**ACTIVITY:** From the first line to the last, copy the data exactly and drop the pictures.

Start of MATERIAL FOR THE TASK

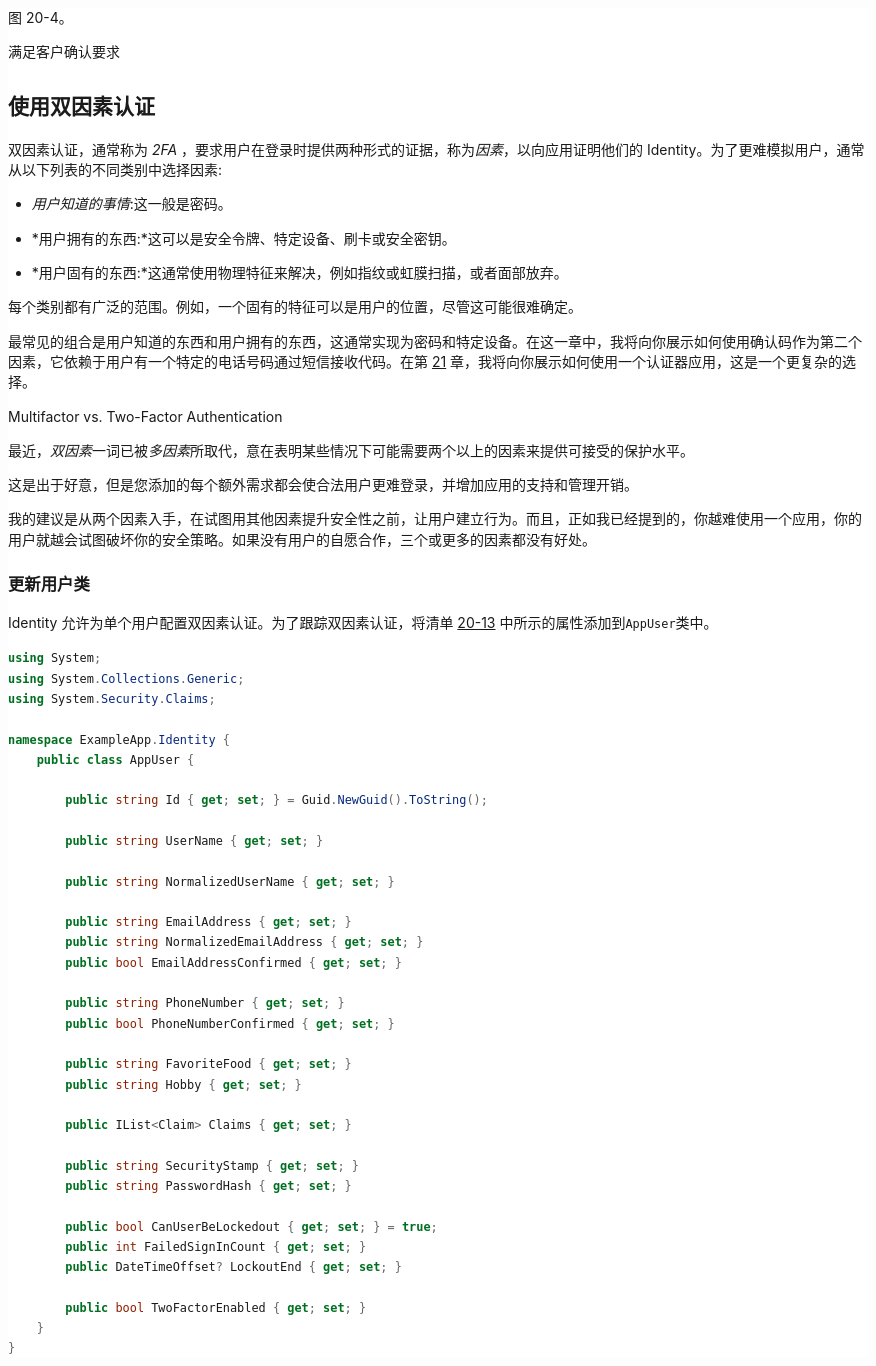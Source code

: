 图 20-4。

满足客户确认要求

## 使用双因素认证

双因素认证，通常称为 *2FA* ，要求用户在登录时提供两种形式的证据，称为*因素*，以向应用证明他们的 Identity。为了更难模拟用户，通常从以下列表的不同类别中选择因素:

*   *用户知道的事情*:这一般是密码。

*   *用户拥有的东西:*这可以是安全令牌、特定设备、刷卡或安全密钥。

*   *用户固有的东西:*这通常使用物理特征来解决，例如指纹或虹膜扫描，或者面部放弃。

每个类别都有广泛的范围。例如，一个固有的特征可以是用户的位置，尽管这可能很难确定。

最常见的组合是用户知道的东西和用户拥有的东西，这通常实现为密码和特定设备。在这一章中，我将向你展示如何使用确认码作为第二个因素，它依赖于用户有一个特定的电话号码通过短信接收代码。在第 [21](21.html) 章，我将向你展示如何使用一个认证器应用，这是一个更复杂的选择。

Multifactor vs. Two-Factor Authentication

最近，*双因素*一词已被*多因素*所取代，意在表明某些情况下可能需要两个以上的因素来提供可接受的保护水平。

这是出于好意，但是您添加的每个额外需求都会使合法用户更难登录，并增加应用的支持和管理开销。

我的建议是从两个因素入手，在试图用其他因素提升安全性之前，让用户建立行为。而且，正如我已经提到的，你越难使用一个应用，你的用户就越会试图破坏你的安全策略。如果没有用户的自愿合作，三个或更多的因素都没有好处。

### 更新用户类

Identity 允许为单个用户配置双因素认证。为了跟踪双因素认证，将清单 [20-13](#PC13) 中所示的属性添加到`AppUser`类中。

```cs
using System;
using System.Collections.Generic;
using System.Security.Claims;

namespace ExampleApp.Identity {
    public class AppUser {

        public string Id { get; set; } = Guid.NewGuid().ToString();

        public string UserName { get; set; }

        public string NormalizedUserName { get; set; }

        public string EmailAddress { get; set; }
        public string NormalizedEmailAddress { get; set; }
        public bool EmailAddressConfirmed { get; set; }

        public string PhoneNumber { get; set; }
        public bool PhoneNumberConfirmed { get; set; }

        public string FavoriteFood { get; set; }
        public string Hobby { get; set; }

        public IList<Claim> Claims { get; set; }

        public string SecurityStamp { get; set; }
        public string PasswordHash { get; set; }

        public bool CanUserBeLockedout { get; set; } = true;
        public int FailedSignInCount { get; set; }
        public DateTimeOffset? LockoutEnd { get; set; }

        public bool TwoFactorEnabled { get; set; }
    }
}

```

End of MATERIAL FOR THE TASK

**FINISHED EXERCISE:**
Source code

: 图 20-4。

满足客户确认要求

## 使用双因素认证

双因素认证，通常称为 *2FA* ，要求用户在登录时提供两种形式的证据，称为*因素*，以向应用证明他们的 Identity。为了更难模拟用户，通常从以下列表的不同类别中选择因素:

*   *用户知道的事情*:这一般是密码。

*   *用户拥有的东西:*这可以是安全令牌、特定设备、刷卡或安全密钥。

*   *用户固有的东西:*这通常使用物理特征来解决，例如指纹或虹膜扫描，或者面部放弃。

每个类别都有广泛的范围。例如，一个固有的特征可以是用户的位置，尽管这可能很难确定。

最常见的组合是用户知道的东西和用户拥有的东西，这通常实现为密码和特定设备。在这一章中，我将向你展示如何使用确认码作为第二个因素，它依赖于用户有一个特定的电话号码通过短信接收代码。在第 [21](21.html) 章，我将向你展示如何使用一个认证器应用，这是一个更复杂的选择。

Multifactor vs. Two-Factor Authentication

最近，*双因素*一词已被*多因素*所取代，意在表明某些情况下可能需要两个以上的因素来提供可接受的保护水平。

这是出于好意，但是您添加的每个额外需求都会使合法用户更难登录，并增加应用的支持和管理开销。

我的建议是从两个因素入手，在试图用其他因素提升安全性之前，让用户建立行为。而且，正如我已经提到的，你越难使用一个应用，你的用户就越会试图破坏你的安全策略。如果没有用户的自愿合作，三个或更多的因素都没有好处。

### 更新用户类

Identity 允许为单个用户配置双因素认证。为了跟踪双因素认证，将清单 [20-13](#PC13) 中所示的属性添加到`AppUser`类中。

```cs
using System;
using System.Collections.Generic;
using System.Security.Claims;

namespace ExampleApp.Identity {
    public class AppUser {

        public string Id { get; set; } = Guid.NewGuid().ToString();

        public string UserName { get; set; }

        public string NormalizedUserName { get; set; }

        public string EmailAddress { get; set; }
        public string NormalizedEmailAddress { get; set; }
        public bool EmailAddressConfirmed { get; set; }

        public string PhoneNumber { get; set; }
        public bool PhoneNumberConfirmed { get; set; }

        public string FavoriteFood { get; set; }
        public string Hobby { get; set; }

        public IList<Claim> Claims { get; set; }

        public string SecurityStamp { get; set; }
        public string PasswordHash { get; set; }

        public bool CanUserBeLockedout { get; set; } = true;
        public int FailedSignInCount { get; set; }
        public DateTimeOffset? LockoutEnd { get; set; }

        public bool TwoFactorEnabled { get; set; }
    }
}

```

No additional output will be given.